■ Assignment
Go to the line holding "Since the random" in the entries below and write out exactly every line down to and including the line holding "In most situations, we’ll".
[Entries provided Boundary: Start]
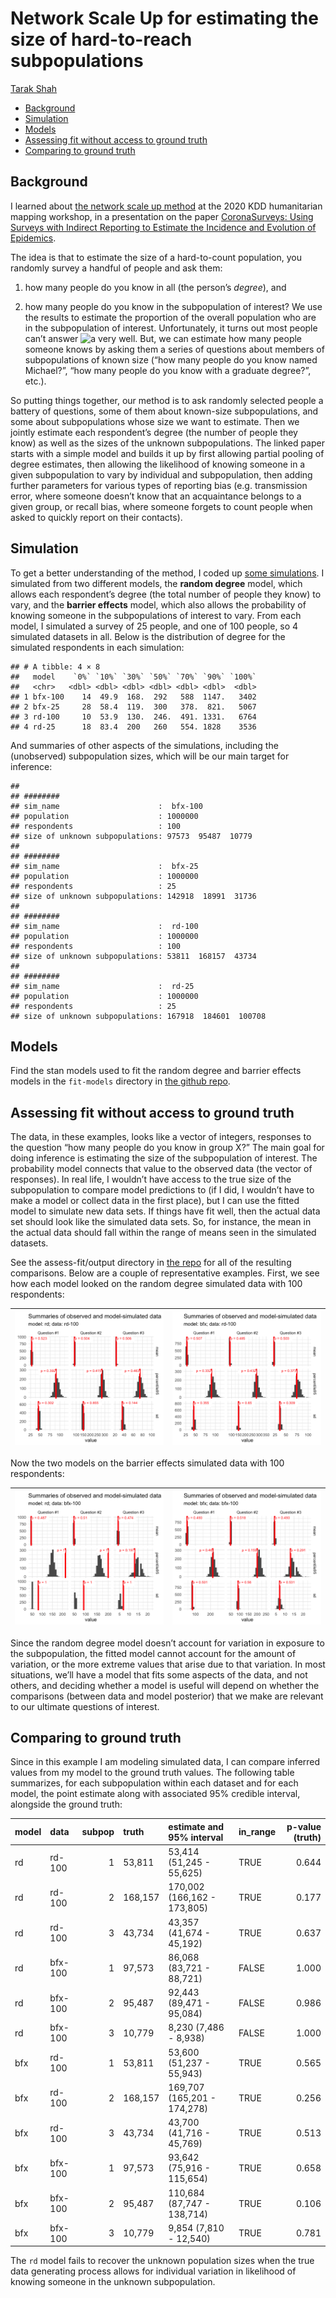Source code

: Network Scale Up for estimating the size of hard-to-reach subpopulations
================
[Tarak Shah](https://tarakc02.github.io/)

-   <a href="#background" id="toc-background">Background</a>
-   <a href="#simulation" id="toc-simulation">Simulation</a>
-   <a href="#models" id="toc-models">Models</a>
-   <a href="#assessing-fit-without-access-to-ground-truth"
    id="toc-assessing-fit-without-access-to-ground-truth">Assessing fit
    without access to ground truth</a>
-   <a href="#comparing-to-ground-truth"
    id="toc-comparing-to-ground-truth">Comparing to ground truth</a>

## Background

I learned about [the network scale up
method](https://www.ncbi.nlm.nih.gov/pmc/articles/PMC4777323/) at the
2020 KDD humanitarian mapping workshop, in a presentation on the paper
[CoronaSurveys: Using Surveys with Indirect Reporting to Estimate the
Incidence and Evolution of Epidemics](https://arxiv.org/abs/2005.12783).

The idea is that to estimate the size of a hard-to-count population, you
randomly survey a handful of people and ask them:

1)  how many people do you know in all (the person’s *degree*), and

2)  how many people do you know in the subpopulation of interest? We use
    the results to estimate the proportion of the overall population who
    are in the subpopulation of interest. Unfortunately, it turns out
    most people can’t answer
    ![a](https://latex.codecogs.com/png.image?%5Cdpi%7B110%7D&space;%5Cbg_white&space;a "a")
    very well. But, we can estimate how many people someone knows by
    asking them a series of questions about members of subpopulations of
    known size (“how many people do you know named Michael?”, “how many
    people do you know with a graduate degree?”, etc.).

So putting things together, our method is to ask randomly selected
people a battery of questions, some of them about known-size
subpopulations, and some about subpopulations whose size we want to
estimate. Then we jointly estimate each respondent’s degree (the number
of people they know) as well as the sizes of the unknown subpopulations.
The linked paper starts with a simple model and builds it up by first
allowing partial pooling of degree estimates, then allowing the
likelihood of knowing someone in a given subpopulation to vary by
individual and subpopulation, then adding further parameters for various
types of reporting bias (e.g. transmission error, where someone doesn’t
know that an acquaintance belongs to a given group, or recall bias,
where someone forgets to count people when asked to quickly report on
their contacts).

## Simulation

To get a better understanding of the method, I coded up [some
simulations](https://github.com/tarakc02/network-scale-up). I simulated
from two different models, the **random degree** model, which allows
each respondent’s degree (the total number of people they know) to vary,
and the **barrier effects** model, which also allows the probability of
knowing someone in the subpopulations of interest to vary. From each
model, I simulated a survey of 25 people, and one of 100 people, so 4
simulated datasets in all. Below is the distribution of degree for the
simulated respondents in each simulation:

    ## # A tibble: 4 × 8
    ##   model    `0%` `10%` `30%` `50%` `70%` `90%` `100%`
    ##   <chr>   <dbl> <dbl> <dbl> <dbl> <dbl> <dbl>  <dbl>
    ## 1 bfx-100    14  49.9  168.  292   588  1147.   3402
    ## 2 bfx-25     28  58.4  119.  300   378.  821.   5067
    ## 3 rd-100     10  53.9  130.  246.  491. 1331.   6764
    ## 4 rd-25      18  83.4  200   260   554. 1828    3536

And summaries of other aspects of the simulations, including the
(unobserved) subpopulation sizes, which will be our main target for
inference:

    ## 
    ## ########
    ## sim_name                      :  bfx-100 
    ## population                    : 1000000
    ## respondents                   : 100
    ## size of unknown subpopulations: 97573  95487  10779
    ## 
    ## ########
    ## sim_name                      :  bfx-25 
    ## population                    : 1000000
    ## respondents                   : 25
    ## size of unknown subpopulations: 142918  18991  31736
    ## 
    ## ########
    ## sim_name                      :  rd-100 
    ## population                    : 1000000
    ## respondents                   : 100
    ## size of unknown subpopulations: 53811  168157  43734
    ## 
    ## ########
    ## sim_name                      :  rd-25 
    ## population                    : 1000000
    ## respondents                   : 25
    ## size of unknown subpopulations: 167918  184601  100708

## Models

Find the stan models used to fit the random degree and barrier effects
models in the `fit-models` directory in [the github
repo](https://github.com/tarakc02/network-scale-up).

## Assessing fit without access to ground truth

The data, in these examples, looks like a vector of integers, responses
to the question “how many people do you know in group X?” The main goal
for doing inference is estimating the size of the subpopulation of
interest. The probability model connects that value to the observed data
(the vector of responses). In real life, I wouldn’t have access to the
true size of the subpopulation to compare model predictions to (if I
did, I wouldn’t have to make a model or collect data in the first
place), but I can use the fitted model to simulate new data sets. If
things have fit well, then the actual data set should look like the
simulated data sets. So, for instance, the mean in the actual data
should fall within the range of means seen in the simulated datasets.

See the assess-fit/output directory in [the
repo](https://github.com/tarakc02/network-scale-up) for all of the
resulting comparisons. Below are a couple of representative examples.
First, we see how each model looked on the random degree simulated data
with 100 respondents:

| ![](https://github.com/tarakc02/network-scale-up/blob/master/assess-fit/output/checkfit-rd-100-rd.png?raw=true) | ![](https://github.com/tarakc02/network-scale-up/blob/master/assess-fit/output/checkfit-rd-100-bfx.png?raw=true) |
|-----------------------------------------------------------------------------------------------------------------|------------------------------------------------------------------------------------------------------------------|

Now the two models on the barrier effects simulated data with 100
respondents:

| ![](https://github.com/tarakc02/network-scale-up/blob/master/assess-fit/output/checkfit-bfx-100-rd.png?raw=true) | ![](https://github.com/tarakc02/network-scale-up/blob/master/assess-fit/output/checkfit-bfx-100-bfx.png?raw=true) |
|------------------------------------------------------------------------------------------------------------------|-------------------------------------------------------------------------------------------------------------------|

Since the random degree model doesn’t account for variation in exposure
to the subpopulation, the fitted model cannot account for the amount of
variation, or the more extreme values that arise due to that variation.
In most situations, we’ll have a model that fits some aspects of the
data, and not others, and deciding whether a model is useful will depend
on whether the comparisons (between data and model posterior) that we
make are relevant to our ultimate questions of interest.

## Comparing to ground truth

Since in this example I am modeling simulated data, I can compare
inferred values from my model to the ground truth values. The following
table summarizes, for each subpopulation within each dataset and for
each model, the point estimate along with associated 95% credible
interval, alongside the ground truth:

| model | data    | subpop | truth   | estimate and 95% interval   | in_range | p-value (truth) |
|:------|:--------|-------:|:--------|:----------------------------|:---------|----------------:|
| rd    | rd-100  |      1 | 53,811  | 53,414 (51,245 - 55,625)    | TRUE     |           0.644 |
| rd    | rd-100  |      2 | 168,157 | 170,002 (166,162 - 173,805) | TRUE     |           0.177 |
| rd    | rd-100  |      3 | 43,734  | 43,357 (41,674 - 45,192)    | TRUE     |           0.637 |
| rd    | bfx-100 |      1 | 97,573  | 86,068 (83,721 - 88,721)    | FALSE    |           1.000 |
| rd    | bfx-100 |      2 | 95,487  | 92,443 (89,471 - 95,084)    | FALSE    |           0.986 |
| rd    | bfx-100 |      3 | 10,779  | 8,230 (7,486 - 8,938)       | FALSE    |           1.000 |
| bfx   | rd-100  |      1 | 53,811  | 53,600 (51,237 - 55,943)    | TRUE     |           0.565 |
| bfx   | rd-100  |      2 | 168,157 | 169,707 (165,201 - 174,278) | TRUE     |           0.256 |
| bfx   | rd-100  |      3 | 43,734  | 43,700 (41,716 - 45,769)    | TRUE     |           0.513 |
| bfx   | bfx-100 |      1 | 97,573  | 93,642 (75,916 - 115,654)   | TRUE     |           0.658 |
| bfx   | bfx-100 |      2 | 95,487  | 110,684 (87,747 - 138,714)  | TRUE     |           0.106 |
| bfx   | bfx-100 |      3 | 10,779  | 9,854 (7,810 - 12,540)      | TRUE     |           0.781 |

The `rd` model fails to recover the unknown population sizes when the
true data generating process allows for individual variation in
likelihood of knowing someone in the unknown subpopulation.
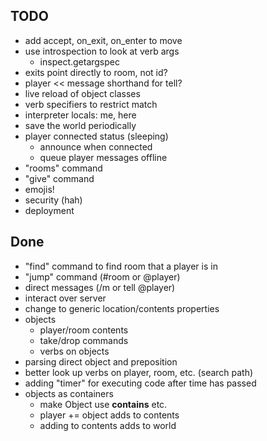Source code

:TODO
----

* add accept, on_exit, on_enter to move
* use introspection to look at verb args
  * inspect.getargspec
* exits point directly to room, not id?
* player << message shorthand for tell?
* live reload of object classes
* verb specifiers to restrict match
* interpreter locals: me, here
* save the world periodically
* player connected status (sleeping)
  * announce when connected
  * queue player messages offline
* "rooms" command
* "give" command
* emojis!
* security (hah)
* deployment

Done
----

* "find" command to find room that a player is in
* "jump" command (#room or @player)
* direct messages (/m or tell @player)
* interact over server
* change to generic location/contents properties
* objects
  * player/room contents
  * take/drop commands
  * verbs on objects
* parsing direct object and preposition
* better look up verbs on player, room, etc. (search path)
* adding "timer" for executing code after time has passed
* objects as containers
  * make Object use __contains__ etc.
  * player += object adds to contents
  * adding to contents adds to world
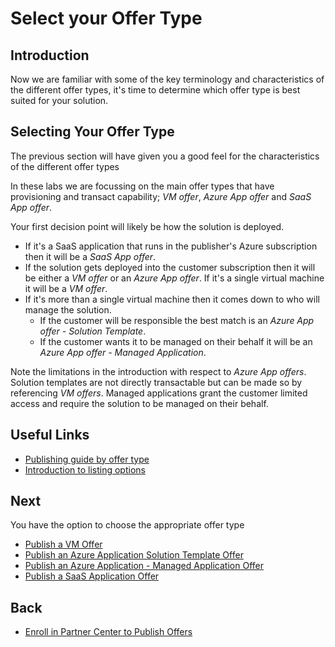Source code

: # Select your Offer Type

## Introduction

Now we are familiar with some of the key terminology and characteristics of the different offer types, it's time to determine which offer type is best suited for your solution.

## Selecting Your Offer Type

The previous section will have given you a good feel for the characteristics of the different offer types

In these labs we are focussing on the main offer types that have provisioning and transact capability; *VM offer*, *Azure App offer* and *SaaS App offer*.

Your first decision point will likely be how the solution is deployed.

* If it's a SaaS application that runs in the publisher's Azure subscription then it will be a *SaaS App offer*.
* If the solution gets deployed into the customer subscription then it will be either a *VM offer* or an *Azure App offer*. If it's a single virtual machine it will be a *VM offer*.
* If it's more than a single virtual machine then it comes down to who will manage the solution.
  * If the customer will be responsible the best match is an *Azure App offer - Solution Template*.
  * If the customer wants it to be managed on their behalf it will be an *Azure App offer - Managed Application*.

Note the limitations in the introduction with respect to *Azure App offers*. Solution templates are not directly transactable but can be made so by referencing *VM offers*. Managed applications grant the customer limited access and require the solution to be managed on their behalf.

## Useful Links

* [Publishing guide by offer type](https://docs.microsoft.com/azure/marketplace/publisher-guide-by-offer-type)
* [Introduction to listing options](https://docs.microsoft.com/azure/marketplace/determine-your-listing-type)

## Next

You have the option to choose the  appropriate offer type

* [Publish a VM Offer](lab40-vmoffer.md)
* [Publish an Azure Application Solution Template Offer](lab50-solutiontemplate.md)
* [Publish an Azure Application - Managed Application Offer](lab60-managedapp.md)
* [Publish a SaaS Application Offer](lab70-saasapp.md)

## Back

* [Enroll in Partner Center to Publish Offers](lab20-partnercenter.md)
[Entries provided Boundary: End]
■ Solved problem
Since the random degree model doesn’t account for variation in exposure
to the subpopulation, the fitted model cannot account for the amount of
variation, or the more extreme values that arise due to that variation.
In most situations, we’ll have a model that fits some aspects of the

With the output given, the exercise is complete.